TASK INSTRUCTIONS: In the records below, find each line with the word "uses" and copy it.

(Collected data entries)
-- Opening Marker --

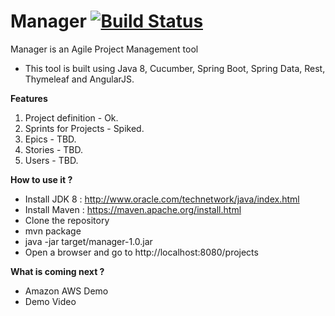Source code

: # Manager [![Build Status](https://travis-ci.org/marciomarinho/manager.svg?branch=master)](https://travis-ci.org/marciomarinho/manager)
Manager is an Agile Project Management tool

* This tool is built using Java 8, Cucumber, Spring Boot, Spring Data, Rest, Thymeleaf and AngularJS.

**Features**

1. Project definition - Ok.
2. Sprints for Projects - Spiked.
3. Epics - TBD.
4. Stories - TBD.
5. Users - TBD.

**How to use it ?**

- Install JDK 8 : http://www.oracle.com/technetwork/java/index.html
- Install Maven : https://maven.apache.org/install.html
- Clone the repository
- mvn package
- java -jar target/manager-1.0.jar
- Open a browser and go to http://localhost:8080/projects

**What is coming next ?**

- Amazon AWS Demo
- Demo Video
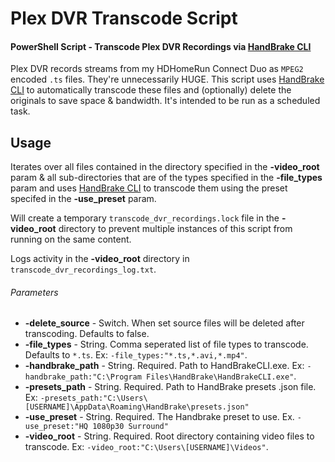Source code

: # Plex DVR Transcode Script
#### PowerShell Script - Transcode Plex DVR Recordings via  [HandBrake CLI](https://handbrake.fr/)

Plex DVR records streams from my HDHomeRun Connect Duo as `MPEG2` encoded `.ts` files. They're unnecessarily HUGE. This script uses [HandBrake CLI](https://handbrake.fr/) to automatically transcode these files and (optionally) delete the originals to save space & bandwidth. It's intended to be run as a scheduled task.

## Usage
Iterates over all files contained in the directory specified in the **-video_root** param & all sub-directories that are of the types specified in the **-file_types** param and uses [HandBrake CLI](https://handbrake.fr/) to transcode them using the preset specifed in the **-use_preset** param.

Will create a temporary `transcode_dvr_recordings.lock` file in the **-video_root** directory to prevent multiple instances of this script from running on the same content.

Logs activity in the **-video_root** directory in `transcode_dvr_recordings_log.txt`.

###### Parameters
- **-delete_source** - Switch. When set source files will be deleted after transcoding. Defaults to false.
- **-file_types** - String. Comma seperated list of file types to transcode. Defaults to `*.ts`. Ex: `-file_types:"*.ts,*.avi,*.mp4"`.
- **-handbrake_path** - String. Required. Path to HandBrakeCLI.exe. Ex: `-handbrake_path:"C:\Program Files\HandBrake\HandBrakeCLI.exe"`.
- **-presets_path** - String. Required. Path to HandBrake presets .json file. Ex: `-presets_path:"C:\Users\[USERNAME]\AppData\Roaming\HandBrake\presets.json"`
- **-use_preset** - String. Required. The Handbrake preset to use. Ex. `-use_preset:"HQ 1080p30 Surround"`
- **-video_root** - String. Required. Root directory containing video files to transcode. Ex: `-video_root:"C:\Users\[USERNAME]\Videos"`.
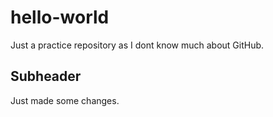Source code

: # hello-world
Just a practice repository as I dont know much about GitHub.

## Subheader
Just made some changes.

-- Closing Marker --

EXERCISE ANSWER:
Plex DVR records streams from my HDHomeRun Connect Duo as `MPEG2` encoded `.ts` files. They're unnecessarily HUGE. This script uses [HandBrake CLI](https://handbrake.fr/) to automatically transcode these files and (optionally) delete the originals to save space & bandwidth. It's intended to be run as a scheduled task.
Iterates over all files contained in the directory specified in the **-video_root** param & all sub-directories that are of the types specified in the **-file_types** param and uses [HandBrake CLI](https://handbrake.fr/) to transcode them using the preset specifed in the **-use_preset** param.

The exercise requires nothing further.